- _What the exercise asks_
Set down the lines that begin at the top of the records and end with the line containing "### Topologia administración de datos", and drop every picture.

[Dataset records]
####################

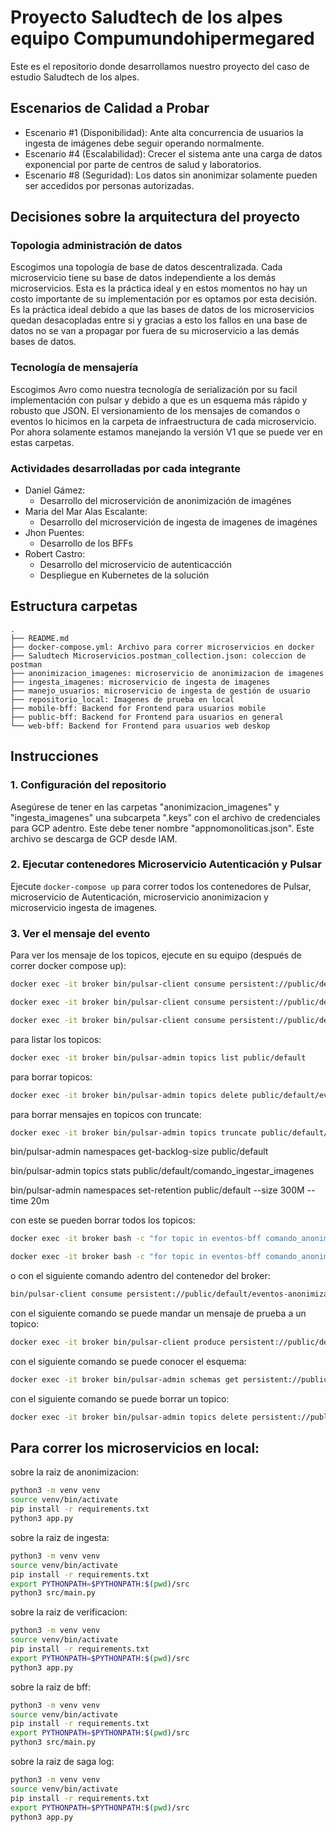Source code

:# Proyecto Saludtech de los alpes equipo Compumundohipermegared

Este es el repositorio donde desarrollamos nuestro proyecto del caso de estudio Saludtech de los alpes.

## Escenarios de Calidad a Probar

* Escenario #1 (Disponibilidad): Ante alta concurrencia de usuarios la ingesta de imágenes debe seguir operando normalmente.
* Escenario #4 (Escalabilidad): Crecer el sistema ante una carga de datos exponencial por parte de centros de salud y laboratorios.
* Escenario #8 (Seguridad): Los datos sin anonimizar solamente pueden ser accedidos por personas autorizadas.

## Decisiones sobre la arquitectura del proyecto

### Topologia administración de datos

Escogimos una topología de base de datos descentralizada. Cada microservicio tiene su base de datos independiente a los demás microservicios. Esta es la práctica ideal y en estos momentos no hay un costo importante de su implementación por es optamos por esta decisión. Es la práctica ideal debido a que las bases de datos de los microservicios quedan desacopladas entre si y gracias a esto los fallos en una base de datos no se van a propagar por fuera de su microservicio a las demás bases de datos.

### Tecnología de mensajería

Escogimos Avro como nuestra tecnología de serialización por su facil implementación con pulsar y debido a que es un esquema más rápido y robusto que JSON. El versionamiento de los mensajes de comandos o eventos lo hicimos en la carpeta de infraestructura de cada microservicio. Por ahora solamente estamos manejando la versión V1 que se puede ver en estas carpetas. 

### Actividades desarrolladas por cada integrante

* Daniel Gámez:
    * Desarrollo del microservición de anonimización de imagénes
* Maria del Mar Alas Escalante:
    * Desarrollo del microservición de ingesta de imagenes de imagénes
* Jhon Puentes:
    * Desarrollo de los BFFs
* Robert Castro:
    * Desarrollo del microservicio de autenticacción
    * Despliegue en Kubernetes de la solución

## Estructura carpetas

```
.
├── README.md
├── docker-compose.yml: Archivo para correr microservicios en docker
├── Saludtech Microservicios.postman_collection.json: coleccion de postman
├── anonimizacion_imagenes: microservicio de anonimizacion de imagenes
├── ingesta_imagenes: microservicio de ingesta de imagenes
├── manejo_usuarios: microservicio de ingesta de gestión de usuario
├── repositorio_local: Imagenes de prueba en local
├── mobile-bff: Backend for Frontend para usuarios mobile
├── public-bff: Backend for Frontend para usuarios en general
└── web-bff: Backend for Frontend para usuarios web deskop
```
## Instrucciones

### 1. Configuración del repositorio

Asegúrese de tener en las carpetas "anonimizacion_imagenes" y "ingesta_imagenes" una subcarpeta ".keys" con el archivo de credenciales para GCP adentro. Este debe tener nombre "appnomonoliticas.json". Este archivo se descarga de GCP desde IAM.

### 2. Ejecutar contenedores Microservicio Autenticación y Pulsar

Ejecute `docker-compose up` para correr todos los contenedores de Pulsar, microservicio de Autenticación, microservicio anonimizacion y microservicio ingesta de imagenes.

### 3. Ver el mensaje del evento

Para ver los mensaje de los topicos, ejecute en su equipo (después de correr docker compose up):

```bash
docker exec -it broker bin/pulsar-client consume persistent://public/default/eventos-anonimizador -s my-subscription -n 0
```

```bash
docker exec -it broker bin/pulsar-client consume persistent://public/default/eventos-anonimizador-rollback -s my-subscription -n 0
```


```bash
docker exec -it broker bin/pulsar-client consume persistent://public/default/comando_anonimizacion_imagenes -s my-subscription -n 0
```

para listar los topicos:
```bash
docker exec -it broker bin/pulsar-admin topics list public/default
```
para borrar topicos:

```bash
docker exec -it broker bin/pulsar-admin topics delete public/default/eventos-anonimizador
```

para borrar mensajes en topicos con truncate:
```bash
docker exec -it broker bin/pulsar-admin topics truncate public/default/comando_ingestar_imagenes
```

bin/pulsar-admin namespaces get-backlog-size public/default

bin/pulsar-admin topics stats public/default/comando_ingestar_imagenes

bin/pulsar-admin namespaces set-retention public/default --size 300M --time 20m

con este se pueden borrar todos los topicos:
```bash
docker exec -it broker bash -c "for topic in eventos-bff comando_anonimizacion_imagenes_rollback comando_ingestar_imagenes eventos-fin-saga comando_anonimizacion_imagenes comando_ingestar_imagenes_rollback eventos-anonimizador eventos-ingesta-rollback eventos-ingesta eventos-verificacion; do bin/pulsar-admin topics delete persistent://public/default/\$topic; done"
```

```bash
docker exec -it broker bash -c "for topic in eventos-bff comando_anonimizacion_imagenes_rollback comando_ingestar_imagenes eventos-fin-saga comando_anonimizacion_imagenes comando_ingestar_imagenes_rollback eventos-anonimizador eventos-ingesta-rollback eventos-ingesta eventos-verificacion; do bin/pulsar-admin schemas delete persistent://public/default/\$topic; done"
```
o con el siguiente comando adentro del contenedor del broker:

```bash
bin/pulsar-client consume persistent://public/default/eventos-anonimizador -s my-subscription -n 0
```

con el siguiente comando se puede mandar un mensaje de prueba a un topico:
```bash
docker exec -it broker bin/pulsar-client produce persistent://public/default/comando_anonimizacion_imagenes_rollback -m "{hacer rollback}"
```

con el siguiente comando se puede conocer el esquema:
```bash
docker exec -it broker bin/pulsar-admin schemas get persistent://public/default/eventos-anonimizador
```

con el siguiente comando se puede borrar un topico:
```bash
docker exec -it broker bin/pulsar-admin topics delete persistent://public/default/eventos-anonimizador
```


## Para correr los microservicios en local:

sobre la raiz de anonimizacion:

```bash
python3 -m venv venv
source venv/bin/activate
pip install -r requirements.txt
python3 app.py
```

sobre la raiz de ingesta:

```sh
python3 -m venv venv
source venv/bin/activate
pip install -r requirements.txt
export PYTHONPATH=$PYTHONPATH:$(pwd)/src
python3 src/main.py
```

sobre la raiz de verificacion:

```sh
python3 -m venv venv
source venv/bin/activate
pip install -r requirements.txt
export PYTHONPATH=$PYTHONPATH:$(pwd)/src
python3 app.py
```


sobre la raiz de bff:

```sh
python3 -m venv venv
source venv/bin/activate
pip install -r requirements.txt
export PYTHONPATH=$PYTHONPATH:$(pwd)/src
python3 src/main.py
```


sobre la raiz de saga log:

```sh
python3 -m venv venv
source venv/bin/activate
pip install -r requirements.txt
export PYTHONPATH=$PYTHONPATH:$(pwd)/src
python3 app.py
```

####################

- _Written solution_
Source code

:# Proyecto Saludtech de los alpes equipo Compumundohipermegared

Este es el repositorio donde desarrollamos nuestro proyecto del caso de estudio Saludtech de los alpes.

## Escenarios de Calidad a Probar

* Escenario #1 (Disponibilidad): Ante alta concurrencia de usuarios la ingesta de imágenes debe seguir operando normalmente.
* Escenario #4 (Escalabilidad): Crecer el sistema ante una carga de datos exponencial por parte de centros de salud y laboratorios.
* Escenario #8 (Seguridad): Los datos sin anonimizar solamente pueden ser accedidos por personas autorizadas.

## Decisiones sobre la arquitectura del proyecto

### Topologia administración de datos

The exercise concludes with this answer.